Archive for July, 2005

Scissor-tailed Flycatcher in Georgia

Thursday, July 14th, 2005

On a hot, humid, hazy afternoon in early July, I stepped out of my car at the edge of a farm pasture in Madison County, Georgia, trying to avoid stepping in one of the many fire ant nests that peppered the scrubby grass, and looked out toward a big sweet gum tree that stood in the middle of the field. Almost immediately, a bird appeared like a dreamy mirage, as if my own expectations had created it, and flew out of the sweet gum and into a smaller tree several feet away – a medium-sized bird trailing an amazingly long, thin, elegant tail – the unmistakable shape of a Scissor-tailed Flycatcher.

The sight was made possible for me by Mark Freeman, a fellow birder who discovered a pair of Scissor-tailed Flycatchers nesting here and let others know about it through a posting on Georgia Birders Online. With the permission of the landowners, he included directions to the site. My husband, Clate, and I arrived about the same time as two other couples, and we all watched the birds from the side of the road for half an hour or more – though most of that time, only one was in view. For one or two minutes, through my scope, I saw both male and female sitting together on a branch of the smaller tree out in the field. Then both flew away. In flight, their bodies looked almost like arrows, with the long tail held out straight, its thin shape swelling at the end. A few minutes later, we discovered one of the birds – we think it was the male – perched in the top of a pecan tree near the roadside, giving us a very good view for several minutes.

Even through binoculars, he was handsome, and through a scope, his features stood out well against the hazy blue sky. The head, breast, and back of an adult Scissor-tail Flycatcher are very pale gray, but to me, they appeared white, and the head and neck looked large and strong. Long, shadowy, dark gray wings extended down below the tail as he perched, and the black and white tail itself swept out majestically in a thin, stiff, shallow curve up, like the feathery strokes of a paintbrush extended preposterously far. As he perched, he looked around alertly, head held high, and he looked solid and sturdy, despite the extravagant tail. He called repeatedly, a rather liquid, loud and emphatic “preep!” Once, he lifted his wings briefly, as if to shake them, flashing the bright salmon pink color underneath them.

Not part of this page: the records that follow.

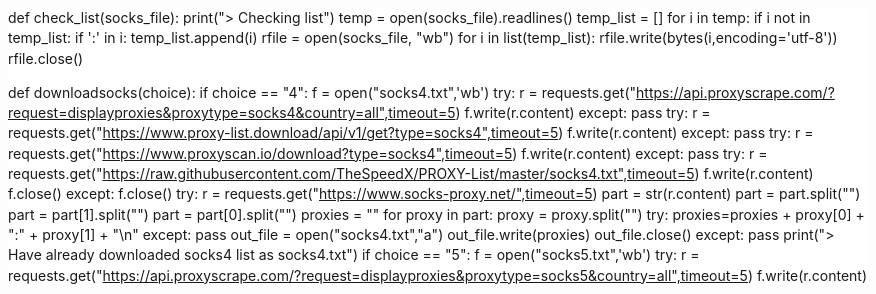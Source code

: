 def check_list(socks_file):
	print("> Checking list")
	temp = open(socks_file).readlines()
	temp_list = []
	for i in temp:
		if i not in temp_list:
			if ':' in i:
				temp_list.append(i)
	rfile = open(socks_file, "wb")
	for i in list(temp_list):
		rfile.write(bytes(i,encoding='utf-8'))
	rfile.close()

def downloadsocks(choice):
	if choice == "4":
		f = open("socks4.txt",'wb')
		try:
			r = requests.get("https://api.proxyscrape.com/?request=displayproxies&proxytype=socks4&country=all",timeout=5)
			f.write(r.content)
		except:
			pass
		try:
			r = requests.get("https://www.proxy-list.download/api/v1/get?type=socks4",timeout=5)
			f.write(r.content)
		except:
			pass
		try:
			r = requests.get("https://www.proxyscan.io/download?type=socks4",timeout=5)
			f.write(r.content)
		except:
			pass
		try:
			r = requests.get("https://raw.githubusercontent.com/TheSpeedX/PROXY-List/master/socks4.txt",timeout=5)
			f.write(r.content)
			f.close()
		except:
			f.close()
		try:
			r = requests.get("https://www.socks-proxy.net/",timeout=5)
			part = str(r.content)
			part = part.split("<tbody>")
			part = part[1].split("</tbody>")
			part = part[0].split("<tr><td>")
			proxies = ""
			for proxy in part:
				proxy = proxy.split("</td><td>")
				try:
					proxies=proxies + proxy[0] + ":" + proxy[1] + "\n"
				except:
					pass
				out_file = open("socks4.txt","a")
				out_file.write(proxies)
				out_file.close()
		except:
			pass
		print("> Have already downloaded socks4 list as socks4.txt")
	if choice == "5":
		f = open("socks5.txt",'wb')
		try:
			r = requests.get("https://api.proxyscrape.com/?request=displayproxies&proxytype=socks5&country=all",timeout=5)
			f.write(r.content)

Scissor-tailed Flycatchers usually nest in a relatively small area that includes much of Texas, Oklahoma and parts of adjacent states, in open, brushy country, maybe not unlike the pasture where we saw them here. To find them nesting in Georgia, or even to see them here, is rare. The landowner came by while we were there, and offered to let us walk closer so that we could see the nest, so we all six walked through the gate and across a minefield of cow patties and fire ant nests — a small price to pay — and got close enough so that we could see it, barely. It was tucked into the thick leaves of the sweet gum tree, fairly high up, and we could not see it well, or tell if there was a female sitting there. But the male returned again and again to the high branches of the pecan, and we stopped on our way out to take a last look. Seeing these Scissor-tailed Flycatchers here, so close to home, reminded me of how much we most often miss of what goes on in our own natural landscape, all around us. Thanks to an observant and generous landowner, who first spotted these unusual birds and was kind enough to share them!